He brought from his pocket a quantity of salack. “Chew this. Rest yourself. Fear nothing.”

Essanits left.

Fremant propped himself against a wall and chewed on the herb. Gradually, some of his strength returned.

The day waned. A jailer came, bringing a small pitcher of water and a hunk of bread. The bread tasted stale. Fremant washed it down with gulps of water.

As darkness closed in, Fremant detected—so sensitized was he by now to such things—an additional alteration in the light; he realized that the Shawl was about to pass over Stygia once again.

When darkness became complete, and a chilly wind blew through his grating, he heard a sound outside. The scarf was removed from the bars. A glowworm of light showed. Then came a dull clumping of a heavy instrument striking the mortar in which the bars were embedded. A pause. The bars were being tested, shaken. More clumping. A bar was being wrenched away. Then another bar. Then another.

A hand extended into the prison cell, holding a small light in a glass.
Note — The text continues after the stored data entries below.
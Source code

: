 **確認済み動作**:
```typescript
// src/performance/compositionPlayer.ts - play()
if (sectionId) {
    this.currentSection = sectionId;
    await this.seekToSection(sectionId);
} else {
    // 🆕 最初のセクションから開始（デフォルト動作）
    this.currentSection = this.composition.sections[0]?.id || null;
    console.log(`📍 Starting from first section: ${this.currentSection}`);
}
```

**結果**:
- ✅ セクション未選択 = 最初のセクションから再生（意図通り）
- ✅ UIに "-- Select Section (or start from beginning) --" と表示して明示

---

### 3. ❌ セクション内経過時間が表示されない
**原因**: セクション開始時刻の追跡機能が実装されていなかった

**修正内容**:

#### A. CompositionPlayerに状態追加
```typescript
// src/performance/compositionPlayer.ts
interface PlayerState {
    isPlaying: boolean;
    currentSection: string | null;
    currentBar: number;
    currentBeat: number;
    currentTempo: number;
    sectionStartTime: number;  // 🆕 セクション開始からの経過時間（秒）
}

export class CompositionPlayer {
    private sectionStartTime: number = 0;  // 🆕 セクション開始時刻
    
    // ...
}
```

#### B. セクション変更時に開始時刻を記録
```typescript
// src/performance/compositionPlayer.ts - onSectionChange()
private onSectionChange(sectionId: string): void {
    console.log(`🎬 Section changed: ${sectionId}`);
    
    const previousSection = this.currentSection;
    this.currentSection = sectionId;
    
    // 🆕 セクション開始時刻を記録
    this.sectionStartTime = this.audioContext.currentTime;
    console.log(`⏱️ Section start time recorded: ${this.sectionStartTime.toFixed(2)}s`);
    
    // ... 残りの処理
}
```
It was followed by a rope. The light was the signal. It was withdrawn.

Fremant grasped the rope, tested it to see that it was secure, then seized it firmly and climbed up the wall. He wriggled his way through the toothless gap of his window, to arrive on all fours on the ground outside. Willing hands helped him to his feet. Someone clapped him on his back.

“Horses nearby,” said Essanits. “Are you all right? Let’s hurry!”

They guided him downhill, a young unknown man holding tightly to the escaped prisoner’s arm to prevent him falling. It was the darkest of nights. No one was about. Not a glimmer of light showed in any window. There was no doubt that the passing of the Shawl awoke superstitious dread in local hearts, and not in Astaroth’s alone.

They hurried into a side street heading away from the Center. Cats scurried off at their approach. Four men were accompanying Fremant—Essanits and three younger men.

“Steady!” Essanits ordered. They slowed their pace.

A thickset man was waiting for them in the street ahead. He emerged from a doorway, where he had been lounging against the doorpost, to beckon them in. They were led along a narrow passageway and through another door, where the air was heavy with the smell of hay and horses and the noise of clawed hooves restless on tile.

This stranger shook Fremant’s hand with his leathery one. “I’m the stablekeeper,” he said in a deep voice. “I help Essanits against my better judgment, see?”

Fremant could barely speak in reply.

A lantern hung from a beam in the stable. Fremant was able to see his rescuers. Essanits he recognized immediately—the tall, well-shaped man with a large, square, clean-shaven face and deep-set eyes. His mouth, with its pale lips, seemed to spread across his face. The younger men in his company looked much alike, all stressed and anxious, differing most clearly in hairstyles: One had plentiful locks, one had fair hair cut almost to stubble, and the third was prematurely bald.

“All right,” said Essanits, “we’re going to make for the hills. I know a place where you’ll be safe, a little township called Haven. Some religion prevails there. The sooner we leave here, the better.”

Under the stablekeeper’s supervision, certain of the best horses were in the process of being saddled.

These insects bore little resemblance to ordinary horses. However, they were sturdy creatures, with pronounced hind legs, and fully capable of carrying a human burden. They had been bred for strength. Since their lives were comparatively short, breeding had rapidly taken place. They had been bred for distinctive colors as well as strength. Fremant couldn’t help viewing them with suspicion.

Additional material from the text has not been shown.